#### ASSIGNMENT:
Say how many lines of the material below contain the word "link", with no other words.

#### DATA FOR THIS EXERCISE:
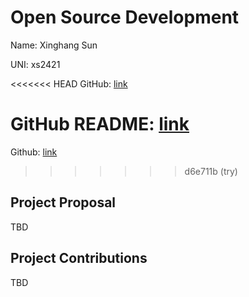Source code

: # Open Source Development

Name: Xinghang Sun

UNI: xs2421

<<<<<<< HEAD
GitHub: [link](https://github.com/timkpaine)

GitHub README: [link](https://github.com/timkpaine/timkpaine/blob/main/README.md)
=======
Github: [link](https://github.com/everssun)
>>>>>>> d6e711b (try)


## Project Proposal
TBD

## Project Contributions
TBD
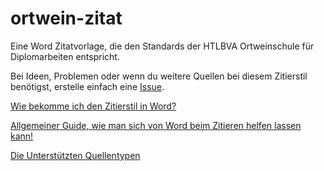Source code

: # ortwein-zitat
Eine Word Zitatvorlage, die den Standards der HTLBVA Ortweinschule für Diplomarbeiten entspricht.

Bei Ideen, Problemen oder wenn du weitere Quellen bei diesem Zitierstil benötigst, erstelle einfach eine [Issue](https://github.com/Simzahn001/ortwein-zitat/issues/new).

[Wie bekomme ich den Zitierstil in Word?](https://github.com/Simzahn001/ortwein-zitat/wiki/Download-&-Installation)

[Allgemeiner Guide, wie man sich von Word beim Zitieren helfen lassen kann!](https://github.com/Simzahn001/ortwein-zitat/wiki/Zitierstile-benutzen-%5BGuide%5D)

[Die Unterstützten Quellentypen](https://github.com/Simzahn001/ortwein-zitat/wiki/Quellentypen)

#### EXERCISE SOLUTION:
3